(EXCERPTED DATA begins)

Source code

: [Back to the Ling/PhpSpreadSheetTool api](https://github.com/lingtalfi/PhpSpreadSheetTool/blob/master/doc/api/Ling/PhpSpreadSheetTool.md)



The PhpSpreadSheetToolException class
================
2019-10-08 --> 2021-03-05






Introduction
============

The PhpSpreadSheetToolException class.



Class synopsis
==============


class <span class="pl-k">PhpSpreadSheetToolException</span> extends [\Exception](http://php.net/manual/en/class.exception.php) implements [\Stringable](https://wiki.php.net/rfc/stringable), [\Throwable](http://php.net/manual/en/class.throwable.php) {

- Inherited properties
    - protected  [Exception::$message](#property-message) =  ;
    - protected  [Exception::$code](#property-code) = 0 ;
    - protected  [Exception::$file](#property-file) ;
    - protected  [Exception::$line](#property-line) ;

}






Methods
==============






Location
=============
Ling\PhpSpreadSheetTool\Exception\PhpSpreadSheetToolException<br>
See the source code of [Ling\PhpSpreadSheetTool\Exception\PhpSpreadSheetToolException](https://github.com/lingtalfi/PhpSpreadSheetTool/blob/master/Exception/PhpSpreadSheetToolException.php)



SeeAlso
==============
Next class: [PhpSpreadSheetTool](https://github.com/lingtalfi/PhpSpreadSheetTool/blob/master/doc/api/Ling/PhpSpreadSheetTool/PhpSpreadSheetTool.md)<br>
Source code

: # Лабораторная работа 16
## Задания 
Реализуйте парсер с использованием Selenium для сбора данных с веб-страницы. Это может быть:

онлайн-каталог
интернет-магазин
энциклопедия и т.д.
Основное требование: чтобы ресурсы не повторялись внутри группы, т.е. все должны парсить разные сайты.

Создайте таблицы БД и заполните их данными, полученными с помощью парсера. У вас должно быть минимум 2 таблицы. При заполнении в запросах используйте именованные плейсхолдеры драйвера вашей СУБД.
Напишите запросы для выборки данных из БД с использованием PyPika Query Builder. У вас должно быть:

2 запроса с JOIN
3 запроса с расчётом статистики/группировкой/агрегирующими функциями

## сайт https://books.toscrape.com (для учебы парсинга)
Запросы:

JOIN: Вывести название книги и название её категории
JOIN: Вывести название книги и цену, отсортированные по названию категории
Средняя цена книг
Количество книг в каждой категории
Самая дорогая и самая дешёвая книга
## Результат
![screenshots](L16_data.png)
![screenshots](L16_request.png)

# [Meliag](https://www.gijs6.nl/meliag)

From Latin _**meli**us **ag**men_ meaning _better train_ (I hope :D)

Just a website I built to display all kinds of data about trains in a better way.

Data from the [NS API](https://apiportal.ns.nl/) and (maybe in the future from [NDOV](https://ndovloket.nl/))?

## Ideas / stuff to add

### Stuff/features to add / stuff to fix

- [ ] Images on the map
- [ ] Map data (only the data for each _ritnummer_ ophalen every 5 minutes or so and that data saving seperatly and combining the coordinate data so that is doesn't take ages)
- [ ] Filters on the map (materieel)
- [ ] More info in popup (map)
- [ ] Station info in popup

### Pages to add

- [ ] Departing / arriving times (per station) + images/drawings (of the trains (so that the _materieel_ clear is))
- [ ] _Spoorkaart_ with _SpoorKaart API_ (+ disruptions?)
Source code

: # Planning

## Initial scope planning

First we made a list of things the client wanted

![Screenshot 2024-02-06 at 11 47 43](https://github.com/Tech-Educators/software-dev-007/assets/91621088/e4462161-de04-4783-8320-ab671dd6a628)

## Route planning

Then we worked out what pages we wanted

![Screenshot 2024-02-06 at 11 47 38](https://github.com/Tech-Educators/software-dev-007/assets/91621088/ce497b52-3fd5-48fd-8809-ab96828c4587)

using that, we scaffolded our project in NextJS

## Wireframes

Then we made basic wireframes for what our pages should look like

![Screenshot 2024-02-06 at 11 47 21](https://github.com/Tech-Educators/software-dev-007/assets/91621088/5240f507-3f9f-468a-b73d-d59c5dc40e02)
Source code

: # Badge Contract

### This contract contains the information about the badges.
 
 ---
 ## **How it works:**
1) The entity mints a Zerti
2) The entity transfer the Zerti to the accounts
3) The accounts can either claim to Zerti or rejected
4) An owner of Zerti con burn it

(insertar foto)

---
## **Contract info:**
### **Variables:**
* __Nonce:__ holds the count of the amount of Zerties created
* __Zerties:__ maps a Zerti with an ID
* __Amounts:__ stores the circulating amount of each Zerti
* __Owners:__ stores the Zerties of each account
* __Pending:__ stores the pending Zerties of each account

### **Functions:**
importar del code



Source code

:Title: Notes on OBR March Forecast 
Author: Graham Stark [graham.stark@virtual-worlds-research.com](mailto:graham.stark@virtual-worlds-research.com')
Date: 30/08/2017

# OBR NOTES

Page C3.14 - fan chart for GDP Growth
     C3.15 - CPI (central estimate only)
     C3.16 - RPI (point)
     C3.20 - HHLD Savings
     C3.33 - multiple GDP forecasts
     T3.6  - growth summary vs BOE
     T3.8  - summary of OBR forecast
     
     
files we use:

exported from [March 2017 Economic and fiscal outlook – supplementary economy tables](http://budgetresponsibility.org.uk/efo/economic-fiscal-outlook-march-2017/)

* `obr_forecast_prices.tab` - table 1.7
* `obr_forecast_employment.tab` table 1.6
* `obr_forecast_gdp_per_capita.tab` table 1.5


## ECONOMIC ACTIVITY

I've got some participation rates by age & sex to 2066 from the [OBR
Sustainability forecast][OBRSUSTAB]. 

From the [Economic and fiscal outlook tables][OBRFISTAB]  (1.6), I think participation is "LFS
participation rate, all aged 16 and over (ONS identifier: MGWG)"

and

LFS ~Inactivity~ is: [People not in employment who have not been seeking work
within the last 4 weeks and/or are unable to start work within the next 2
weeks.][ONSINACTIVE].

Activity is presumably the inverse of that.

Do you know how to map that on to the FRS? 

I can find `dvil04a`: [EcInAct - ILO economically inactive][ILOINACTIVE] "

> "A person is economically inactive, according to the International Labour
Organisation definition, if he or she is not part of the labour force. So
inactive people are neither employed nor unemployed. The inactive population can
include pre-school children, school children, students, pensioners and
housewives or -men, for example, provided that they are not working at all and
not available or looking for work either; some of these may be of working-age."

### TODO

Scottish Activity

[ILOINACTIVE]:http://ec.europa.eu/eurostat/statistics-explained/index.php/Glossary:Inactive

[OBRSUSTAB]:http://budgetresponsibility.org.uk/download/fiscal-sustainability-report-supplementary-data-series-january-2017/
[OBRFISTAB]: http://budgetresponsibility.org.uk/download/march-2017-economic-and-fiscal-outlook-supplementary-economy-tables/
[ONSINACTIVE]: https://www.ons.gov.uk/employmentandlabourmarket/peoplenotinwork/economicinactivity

(EXCERPTED DATA ends)

THE PROBLEM:
If a line above holds the word "outlook", copy it.

TASK ANSWER:
exported from [March 2017 Economic and fiscal outlook – supplementary economy tables](http://budgetresponsibility.org.uk/efo/economic-fiscal-outlook-march-2017/)
From the [Economic and fiscal outlook tables][OBRFISTAB]  (1.6), I think participation is "LFS
[OBRFISTAB]: http://budgetresponsibility.org.uk/download/march-2017-economic-and-fiscal-outlook-supplementary-economy-tables/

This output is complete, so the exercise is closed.